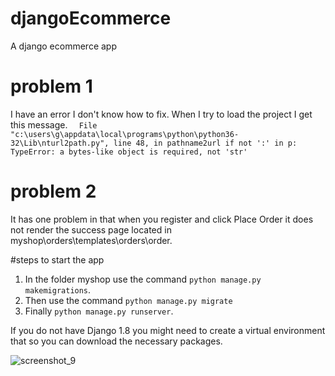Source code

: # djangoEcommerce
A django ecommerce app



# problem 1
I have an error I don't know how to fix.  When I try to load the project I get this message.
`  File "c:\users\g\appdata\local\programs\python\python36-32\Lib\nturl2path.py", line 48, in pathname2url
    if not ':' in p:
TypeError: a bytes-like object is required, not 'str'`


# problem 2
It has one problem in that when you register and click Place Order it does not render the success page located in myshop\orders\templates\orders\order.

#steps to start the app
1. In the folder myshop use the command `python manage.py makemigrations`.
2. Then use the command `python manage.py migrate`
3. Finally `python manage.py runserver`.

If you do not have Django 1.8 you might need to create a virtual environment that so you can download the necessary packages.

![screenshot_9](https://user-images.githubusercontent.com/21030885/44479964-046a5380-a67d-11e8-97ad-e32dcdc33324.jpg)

....

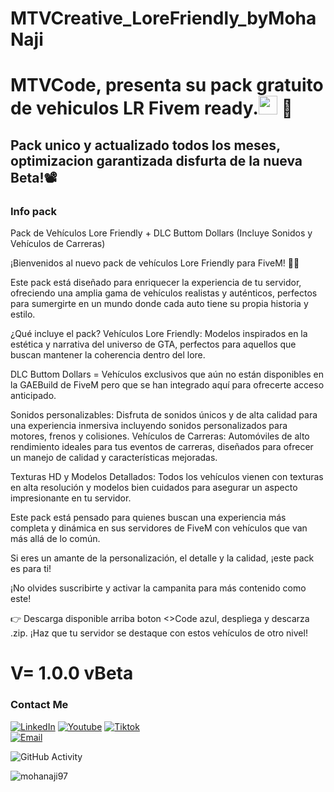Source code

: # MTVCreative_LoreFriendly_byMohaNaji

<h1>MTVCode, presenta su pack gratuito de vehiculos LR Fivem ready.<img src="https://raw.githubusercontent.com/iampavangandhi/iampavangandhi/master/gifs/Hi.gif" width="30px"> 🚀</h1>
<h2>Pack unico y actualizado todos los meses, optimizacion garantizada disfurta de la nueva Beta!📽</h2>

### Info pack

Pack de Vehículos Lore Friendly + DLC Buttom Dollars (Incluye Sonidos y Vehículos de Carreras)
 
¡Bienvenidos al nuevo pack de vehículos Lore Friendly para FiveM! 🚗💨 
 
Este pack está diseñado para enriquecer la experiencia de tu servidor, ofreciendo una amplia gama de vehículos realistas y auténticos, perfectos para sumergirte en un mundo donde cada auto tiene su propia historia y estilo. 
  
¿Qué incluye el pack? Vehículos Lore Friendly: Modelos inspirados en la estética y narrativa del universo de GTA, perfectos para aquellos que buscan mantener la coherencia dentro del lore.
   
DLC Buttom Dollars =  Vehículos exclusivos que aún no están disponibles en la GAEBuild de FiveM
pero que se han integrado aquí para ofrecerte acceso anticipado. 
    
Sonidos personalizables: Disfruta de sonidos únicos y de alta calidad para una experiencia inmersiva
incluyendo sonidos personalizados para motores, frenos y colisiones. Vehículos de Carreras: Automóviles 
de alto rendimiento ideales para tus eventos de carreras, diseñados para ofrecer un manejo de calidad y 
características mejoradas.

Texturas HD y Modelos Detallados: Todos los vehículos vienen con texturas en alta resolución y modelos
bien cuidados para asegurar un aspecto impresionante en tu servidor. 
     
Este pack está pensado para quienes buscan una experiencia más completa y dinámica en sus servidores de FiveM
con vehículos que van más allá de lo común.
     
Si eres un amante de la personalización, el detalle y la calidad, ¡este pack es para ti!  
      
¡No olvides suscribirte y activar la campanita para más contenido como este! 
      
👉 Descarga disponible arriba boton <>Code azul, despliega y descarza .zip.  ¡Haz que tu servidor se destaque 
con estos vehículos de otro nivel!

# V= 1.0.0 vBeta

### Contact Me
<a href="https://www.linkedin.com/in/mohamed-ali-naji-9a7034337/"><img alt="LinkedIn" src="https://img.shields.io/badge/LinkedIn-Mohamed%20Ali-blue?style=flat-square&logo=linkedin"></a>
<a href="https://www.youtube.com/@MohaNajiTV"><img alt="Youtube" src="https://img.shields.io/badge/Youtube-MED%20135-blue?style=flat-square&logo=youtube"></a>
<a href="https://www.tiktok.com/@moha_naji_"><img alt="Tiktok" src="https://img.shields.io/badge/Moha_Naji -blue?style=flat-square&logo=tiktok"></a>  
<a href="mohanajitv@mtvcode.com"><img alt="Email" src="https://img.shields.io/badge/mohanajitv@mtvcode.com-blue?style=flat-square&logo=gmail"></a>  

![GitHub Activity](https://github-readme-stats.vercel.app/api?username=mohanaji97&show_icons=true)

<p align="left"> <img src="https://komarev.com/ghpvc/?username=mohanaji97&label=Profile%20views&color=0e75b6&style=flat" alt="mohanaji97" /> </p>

....

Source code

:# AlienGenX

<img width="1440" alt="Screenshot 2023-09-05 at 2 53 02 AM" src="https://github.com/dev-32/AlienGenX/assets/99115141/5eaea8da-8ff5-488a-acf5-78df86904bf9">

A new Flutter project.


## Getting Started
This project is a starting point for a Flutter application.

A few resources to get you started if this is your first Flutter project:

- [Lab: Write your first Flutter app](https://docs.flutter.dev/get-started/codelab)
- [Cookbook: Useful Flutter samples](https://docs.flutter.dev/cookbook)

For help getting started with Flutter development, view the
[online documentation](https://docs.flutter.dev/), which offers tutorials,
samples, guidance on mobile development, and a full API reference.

....

### AIM OF THE EXERCISE
Reproduce each line from the records that contains the word "href".

### SOLUTION TO THIS EXERCISE
<a href="https://www.linkedin.com/in/mohamed-ali-naji-9a7034337/"><img alt="LinkedIn" src="https://img.shields.io/badge/LinkedIn-Mohamed%20Ali-blue?style=flat-square&logo=linkedin"></a>
<a href="https://www.youtube.com/@MohaNajiTV"><img alt="Youtube" src="https://img.shields.io/badge/Youtube-MED%20135-blue?style=flat-square&logo=youtube"></a>
<a href="https://www.tiktok.com/@moha_naji_"><img alt="Tiktok" src="https://img.shields.io/badge/Moha_Naji -blue?style=flat-square&logo=tiktok"></a>  
<a href="mohanajitv@mtvcode.com"><img alt="Email" src="https://img.shields.io/badge/mohanajitv@mtvcode.com-blue?style=flat-square&logo=gmail"></a>  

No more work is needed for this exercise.